20 August 2023

City Creek, Salt Lake City, UT

 An extant asset

1- Ensign Peak.  2- The Utah State Capitol.  3 & 4- Downtown Salt Lake City.  5- Temple Square.  6- "The Canyon" at Salt Lake City International Airport's new terminal.

Despite just about every business’s being closed on Sunday mixed with the draconian limitations on imbibing alcohol, I really do love Salt Lake City.  What it lacks in decadence and frivolity it makes up for with stunning views and friendly people.  With the shores of the Great Salt Lake to the west and the Wasatch Front to the east, it really does make quite the impression.

City Creek mallmanac ca 2018.  See the full PDF version here.

Aside from a world class airport and endless outdoor recreational options, retail in downtown Salt Lake City punches well above its weight for similar sized cities.  Preceding City Creek in downtown was The Gateway, located just several blocks to the west.  Opened in late 2001 in time for the following year’s Winter Olympics, the open-air Gateway negatively affected retail closer to the downtown core, including the flagship store of Salt Lake City based ZCMI and its connecting mall.

1 & 2- Main Street.  3 & 4- Macy's in the former ZCMI flagship.  5 & 6- Nordstrom and the mall's west end on Temple.

City Creek was built to reverse that trend, and today is the center of retail in downtown SLC.  Open-air itself but with much of the main concourse covered from the elements, the retail facility is without a doubt one of my favorite urban centers.  Built on separate sides of Main Street between South Temple and 100 S, it occupies prime real estate in the central business district.

City Creek mallmanac ca 2018.  See the full PDF version here.

Designed to reflect the colors of the Great Basin and boasting several lovely water features, including a creek meandering down the central corridor, the complex includes office space that rises above the shoppers, lending to it a faux main street feel of its own.  Nordstrom anchors the west end while Macy’s home is to the east within the former ZCMI flagship.  In between are every retail offering one would find in even the most dominant suburban retail centers.

Inside City Creek.

Conceived by the development arm of the LDS Church and located just south of Temple Square, the retail portion of City Creek was built to revitalize a city center that nearby Gateway had taken over.  Nordstrom’s announcement that they were moving their downtown store to the rival property was the impetus to its construction, and in 2012 Salt Lake City opened a downtown shopping mall that would be the envy amongst its peers.

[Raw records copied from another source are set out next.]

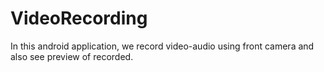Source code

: VideoRecording
====================

In this android application, we record video-audio using front camera and also see preview of recorded.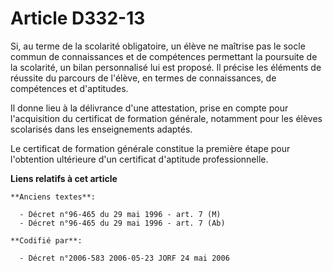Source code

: # Article D332-13

Si, au terme de la scolarité obligatoire, un élève ne maîtrise pas le socle commun de connaissances et de compétences
permettant la poursuite de la scolarité, un bilan personnalisé lui est proposé. Il précise les éléments de réussite du
parcours de l'élève, en termes de connaissances, de compétences et d'aptitudes.

Il donne lieu à la délivrance d'une attestation, prise en compte pour l'acquisition du certificat de formation générale,
notamment pour les élèves scolarisés dans les enseignements adaptés.

Le certificat de formation générale constitue la première étape pour l'obtention ultérieure d'un certificat d'aptitude
professionnelle.

**Liens relatifs à cet article**

	**Anciens textes**:

	  - Décret n°96-465 du 29 mai 1996 - art. 7 (M)
	  - Décret n°96-465 du 29 mai 1996 - art. 7 (Ab)

	**Codifié par**:

	  - Décret n°2006-583 2006-05-23 JORF 24 mai 2006
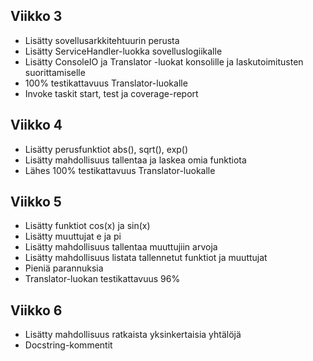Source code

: ## Viikko 3

- Lisätty sovellusarkkitehtuurin perusta
- Lisätty ServiceHandler-luokka sovelluslogiikalle
- Lisätty ConsoleIO ja Translator -luokat konsolille ja laskutoimitusten suorittamiselle
- 100% testikattavuus Translator-luokalle
- Invoke taskit start, test ja coverage-report

## Viikko 4
- Lisätty perusfunktiot abs(), sqrt(), exp()
- Lisätty mahdollisuus tallentaa ja laskea omia funktiota
- Lähes 100% testikattavuus Translator-luokalle

## Viikko 5
- Lisätty funktiot cos(x) ja sin(x)
- Lisätty muuttujat e ja pi
- Lisätty mahdollisuus tallentaa muuttujiin arvoja
- Lisätty mahdollisuus listata tallennetut funktiot ja muuttujat
- Pieniä parannuksia
- Translator-luokan testikattavuus 96%

## Viikko 6
- Lisätty mahdollisuus ratkaista yksinkertaisia yhtälöjä
- Docstring-kommentit
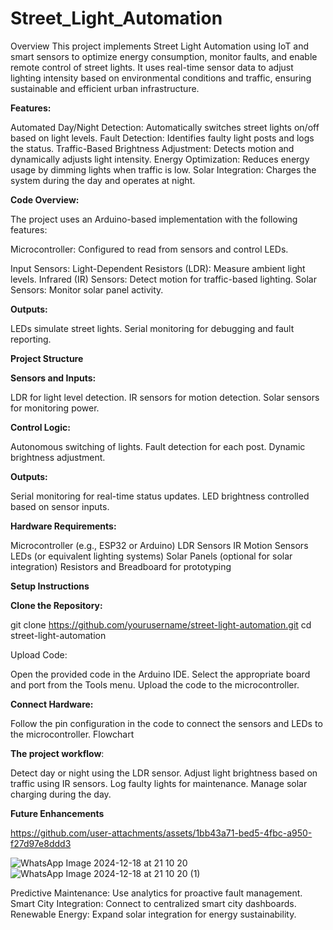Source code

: 
# Street_Light_Automation

Overview
This project implements Street Light Automation using IoT and smart sensors to optimize energy consumption, monitor faults, and enable remote control of street lights. It uses real-time sensor data to adjust lighting intensity based on environmental conditions and traffic, ensuring sustainable and efficient urban infrastructure.

**Features:**

Automated Day/Night Detection: Automatically switches street lights on/off based on light levels.
Fault Detection: Identifies faulty light posts and logs the status.
Traffic-Based Brightness Adjustment: Detects motion and dynamically adjusts light intensity.
Energy Optimization: Reduces energy usage by dimming lights when traffic is low.
Solar Integration: Charges the system during the day and operates at night.

**Code Overview:**

The project uses an Arduino-based implementation with the following features:

Microcontroller: Configured to read from sensors and control LEDs.

Input Sensors:
Light-Dependent Resistors (LDR): Measure ambient light levels.
Infrared (IR) Sensors: Detect motion for traffic-based lighting.
Solar Sensors: Monitor solar panel activity.

**Outputs:**

LEDs simulate street lights.
Serial monitoring for debugging and fault reporting.

**Project Structure**

**Sensors and Inputs:**

LDR for light level detection.
IR sensors for motion detection.
Solar sensors for monitoring power.

**Control Logic:**

Autonomous switching of lights.
Fault detection for each post.
Dynamic brightness adjustment.

**Outputs:**

Serial monitoring for real-time status updates.
LED brightness controlled based on sensor inputs.

**Hardware Requirements:**

Microcontroller (e.g., ESP32 or Arduino)
LDR Sensors
IR Motion Sensors
LEDs (or equivalent lighting systems)
Solar Panels (optional for solar integration)
Resistors and Breadboard for prototyping

**Setup Instructions**


**Clone the Repository:**

git clone https://github.com/yourusername/street-light-automation.git
cd street-light-automation

Upload Code:

Open the provided code in the Arduino IDE.
Select the appropriate board and port from the Tools menu.
Upload the code to the microcontroller.

**Connect Hardware:**

Follow the pin configuration in the code to connect the sensors and LEDs to the microcontroller.
Flowchart

**The project workflow**:

Detect day or night using the LDR sensor.
Adjust light brightness based on traffic using IR sensors.
Log faulty lights for maintenance.
Manage solar charging during the day.


**Future Enhancements**








https://github.com/user-attachments/assets/1bb43a71-bed5-4fbc-a950-f27d97e8ddd3





![WhatsApp Image 2024-12-18 at 21 10 20](https://github.com/user-attachments/assets/53a7d578-59ae-4583-a4fd-fbeed66e320e)
![WhatsApp Image 2024-12-18 at 21 10 20 (1)](https://github.com/user-attachments/assets/1c5a54f1-1f30-44fb-b036-52678c6f63d6)





Predictive Maintenance: Use analytics for proactive fault management.
Smart City Integration: Connect to centralized smart city dashboards.
Renewable Energy: Expand solar integration for energy sustainability.

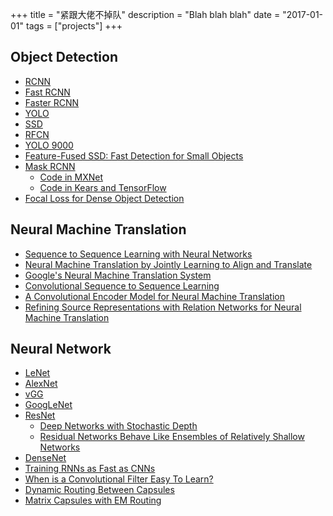 +++
title = "紧跟大佬不掉队"
description = "Blah blah blah"
date = "2017-01-01"
tags = ["projects"]
+++

## Object Detection

+ [RCNN](https://arxiv.org/abs/1311.2524)
+ [Fast RCNN](https://arxiv.org/abs/1504.08083)
+ [Faster RCNN](https://arxiv.org/abs/1506.01497)
+ [YOLO](https://arxiv.org/abs/1506.02640)
+ [SSD](https://arxiv.org/abs/1512.02325)
+ [RFCN](https://arxiv.org/abs/1605.06409)
+ [YOLO 9000](https://arxiv.org/abs/1612.08242)
+ [Feature-Fused SSD: Fast Detection for Small Objects](https://arxiv.org/abs/1709.05054)
+ [Mask RCNN](https://arxiv.org/abs/1703.06870)
    * [Code in MXNet](https://github.com/TuSimple/mx-maskrcnn) 
    * [Code in Kears and TensorFlow](https://github.com/matterport/Mask_RCNN)
+ [Focal Loss for Dense Object Detection](https://arxiv.org/abs/1708.02002)

## Neural Machine Translation

+ [Sequence to Sequence Learning with Neural Networks](https://arxiv.org/abs/1409.3215)
+ [Neural Machine Translation by Jointly Learning to Align and Translate](https://arxiv.org/abs/1409.0473)
+ [Google's Neural Machine Translation System](https://arxiv.org/abs/1609.08144)
+ [Convolutional Sequence to Sequence Learning](https://arxiv.org/abs/1705.03122)
+ [A Convolutional Encoder Model for Neural Machine Translation](https://arxiv.org/abs/1611.02344)
+ [Refining Source Representations with Relation Networks for Neural Machine Translation](https://arxiv.org/abs/1709.03980)

## Neural Network

+ [LeNet](http://yann.lecun.com/exdb/publis/pdf/lecun-01a.pdf)
+ [AlexNet](https://papers.nips.cc/paper/4824-imagenet-classification-with-deep-convolutional-neural-networks.pdf)
+ [vGG](https://arxiv.org/pdf/1409.1556)
+ [GoogLeNet](https://arxiv.org/abs/1409.4842)
+ [ResNet](https://arxiv.org/abs/1512.03385)
    * [Deep Networks with Stochastic Depth](https://arxiv.org/abs/1603.09382)
    * [Residual Networks Behave Like Ensembles of Relatively Shallow Networks](https://arxiv.org/abs/1605.06431)
+ [DenseNet](https://arxiv.org/abs/1608.06993)
+ [Training RNNs as Fast as CNNs](https://arxiv.org/abs/1709.02755)
+ [When is a Convolutional Filter Easy To Learn?](https://arxiv.org/abs/1709.06129)
+ [Dynamic Routing Between Capsules](https://arxiv.org/abs/1710.09829)
+ [Matrix Capsules with EM Routing](https://openreview.net/pdf?id=HJWLfGWRb)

City Creek remains a major draw within the metro, seeing much more success today than developments in similarly sized and larger cities such as Pacific Place and Horton Plaza.  But with malls failing all across the country, and especially in urban cores, I hope that City Creek continues to buck the trend.  And seriously, though, opening it for one additional day a week really wouldn't hurt. 

Valley Fair, West Valley, UT

 An extant asset

I was landing on a wonderfully clear evening into Salt Lake City International Airport when out of my window I saw the signature of something in which I’ve always taken a keen interest.  There was a large, brightly lit moat of asphalt surrounding a sprawling monolith with splashes of reds and blues highlighting the exterior walls.  There were clearly connected buildings of different heights and architecture at each end with another in the middle.  This was my first Utah shopping mall.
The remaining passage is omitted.